Rozmawiając z mediami przed galą, Cerrone mówił o tym, dlaczego powstrzymał się od trash talk’u przed walką. Cerrone stwierdził, że choć nie mówi zbyt wiele przed pojedynkiem, to planuje przemówić swoimi czynami w Oktagonie. Twierdzi, że nie musi udowadniać, że jest tak „dziki i szalony” jak McGregor, ponieważ w to wierzy.
„Nie zamierzam mówić o nim źle. Nie obchodzi mnie to. Żyje swoim życiem i cokolwiek chce zrobić, może. Jestem tak samo dziki i szalony jak on, ale w inny sposób. Media ciągle pytają mnie: „Co sądzisz o jego problemach? Facet żyje pod mikroskopem. Wszystko, co robi, ludzie chcą wysadzić w powietrze i zrobić z tego wielką sprawę. Takie jest jego życie. Nigdy bym się nawet nie bawił w coś takiego. Do cholery, nie.

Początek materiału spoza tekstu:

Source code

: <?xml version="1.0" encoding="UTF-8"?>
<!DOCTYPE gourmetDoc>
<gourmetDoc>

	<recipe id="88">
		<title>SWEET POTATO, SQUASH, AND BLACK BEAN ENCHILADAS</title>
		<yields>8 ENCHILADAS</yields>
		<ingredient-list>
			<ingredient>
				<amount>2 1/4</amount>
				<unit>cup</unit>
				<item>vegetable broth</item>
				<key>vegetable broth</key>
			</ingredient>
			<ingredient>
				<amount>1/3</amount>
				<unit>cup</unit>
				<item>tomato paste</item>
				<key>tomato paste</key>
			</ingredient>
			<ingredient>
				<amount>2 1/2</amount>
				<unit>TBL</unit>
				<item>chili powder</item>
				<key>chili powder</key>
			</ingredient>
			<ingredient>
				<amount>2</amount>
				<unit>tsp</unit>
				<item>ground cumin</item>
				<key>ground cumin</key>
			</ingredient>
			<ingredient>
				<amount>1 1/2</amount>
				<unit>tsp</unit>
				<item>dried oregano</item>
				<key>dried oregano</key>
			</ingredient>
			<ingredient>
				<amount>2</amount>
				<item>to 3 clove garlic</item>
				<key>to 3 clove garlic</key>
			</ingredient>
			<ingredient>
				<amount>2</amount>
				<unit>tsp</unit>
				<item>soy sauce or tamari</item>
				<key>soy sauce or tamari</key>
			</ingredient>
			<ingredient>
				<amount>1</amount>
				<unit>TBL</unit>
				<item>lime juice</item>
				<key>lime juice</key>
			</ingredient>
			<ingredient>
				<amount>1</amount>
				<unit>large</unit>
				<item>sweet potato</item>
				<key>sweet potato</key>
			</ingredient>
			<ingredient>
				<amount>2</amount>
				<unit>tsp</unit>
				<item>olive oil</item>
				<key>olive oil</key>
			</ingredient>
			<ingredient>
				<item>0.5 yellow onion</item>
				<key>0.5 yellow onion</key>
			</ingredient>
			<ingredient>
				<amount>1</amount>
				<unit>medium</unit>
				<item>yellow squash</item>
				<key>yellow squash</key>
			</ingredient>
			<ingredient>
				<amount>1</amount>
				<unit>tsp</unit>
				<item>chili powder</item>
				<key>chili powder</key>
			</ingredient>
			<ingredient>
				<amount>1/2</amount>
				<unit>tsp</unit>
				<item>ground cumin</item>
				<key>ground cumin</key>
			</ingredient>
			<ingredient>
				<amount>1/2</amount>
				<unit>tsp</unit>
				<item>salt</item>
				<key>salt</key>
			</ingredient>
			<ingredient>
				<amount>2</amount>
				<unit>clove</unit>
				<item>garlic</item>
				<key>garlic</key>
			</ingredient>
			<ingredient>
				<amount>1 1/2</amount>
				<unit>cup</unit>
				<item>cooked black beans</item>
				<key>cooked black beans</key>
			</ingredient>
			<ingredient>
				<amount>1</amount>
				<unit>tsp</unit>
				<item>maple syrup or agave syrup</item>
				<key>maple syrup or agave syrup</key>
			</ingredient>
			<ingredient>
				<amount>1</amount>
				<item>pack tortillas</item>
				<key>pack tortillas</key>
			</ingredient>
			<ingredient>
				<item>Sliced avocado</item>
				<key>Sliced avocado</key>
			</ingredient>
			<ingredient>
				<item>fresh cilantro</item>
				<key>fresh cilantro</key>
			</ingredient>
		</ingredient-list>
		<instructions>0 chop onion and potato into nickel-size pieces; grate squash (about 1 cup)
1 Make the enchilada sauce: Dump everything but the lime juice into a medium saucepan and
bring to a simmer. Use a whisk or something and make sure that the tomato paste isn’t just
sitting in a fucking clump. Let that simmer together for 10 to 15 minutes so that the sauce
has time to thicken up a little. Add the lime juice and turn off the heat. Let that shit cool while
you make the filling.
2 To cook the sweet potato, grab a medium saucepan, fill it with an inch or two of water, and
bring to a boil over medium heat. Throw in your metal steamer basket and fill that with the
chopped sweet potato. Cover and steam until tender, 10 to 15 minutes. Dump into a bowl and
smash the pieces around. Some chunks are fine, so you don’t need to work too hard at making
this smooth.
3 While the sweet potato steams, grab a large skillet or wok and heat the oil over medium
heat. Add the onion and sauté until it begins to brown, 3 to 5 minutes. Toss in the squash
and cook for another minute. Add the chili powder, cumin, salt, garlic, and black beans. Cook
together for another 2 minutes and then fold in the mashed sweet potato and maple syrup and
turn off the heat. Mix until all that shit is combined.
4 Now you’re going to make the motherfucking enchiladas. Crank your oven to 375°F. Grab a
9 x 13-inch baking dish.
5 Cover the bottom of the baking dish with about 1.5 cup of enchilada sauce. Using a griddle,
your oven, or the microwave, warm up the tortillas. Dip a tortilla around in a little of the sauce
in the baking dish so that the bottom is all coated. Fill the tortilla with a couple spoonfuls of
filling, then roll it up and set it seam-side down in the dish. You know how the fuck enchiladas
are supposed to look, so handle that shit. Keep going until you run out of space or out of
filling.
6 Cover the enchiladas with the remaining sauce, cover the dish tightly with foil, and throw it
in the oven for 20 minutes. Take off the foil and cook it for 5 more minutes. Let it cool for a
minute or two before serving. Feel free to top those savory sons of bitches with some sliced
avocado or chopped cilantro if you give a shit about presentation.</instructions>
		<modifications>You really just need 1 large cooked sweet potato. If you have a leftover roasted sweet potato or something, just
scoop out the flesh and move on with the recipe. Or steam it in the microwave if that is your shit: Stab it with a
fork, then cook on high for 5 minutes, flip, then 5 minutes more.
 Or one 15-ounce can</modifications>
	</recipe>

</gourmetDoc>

Jedyną cholerną rzeczą, o której mówię, jest tylko walka. Cokolwiek poza tym, to ty. Robisz, co chcesz. Chcesz się ze mną spotkać w klatce i walczyć – walka to zupełnie co innego – ale nie zamierzam przywoływać niczego z przeszłości ani niczego, co on zrobił poza Oktagonem. To, co ten facet zrobił w klatce, i to, co zrobił dla sportu, jest niesamowite. Jestem zaszczycony, że mogę walczyć z takim gościem jak on i to będzie piekielnie dobra walka i nie mogę się doczekać.”
Wygląda na to, że Donald Cerrone nie zamierza bawić się w medialne gierki przed zbliżającym się pojedynkiem z Conorem McGregorem, który z kolei w dużej mierze zbudował na tym swój wizerunek i karierę.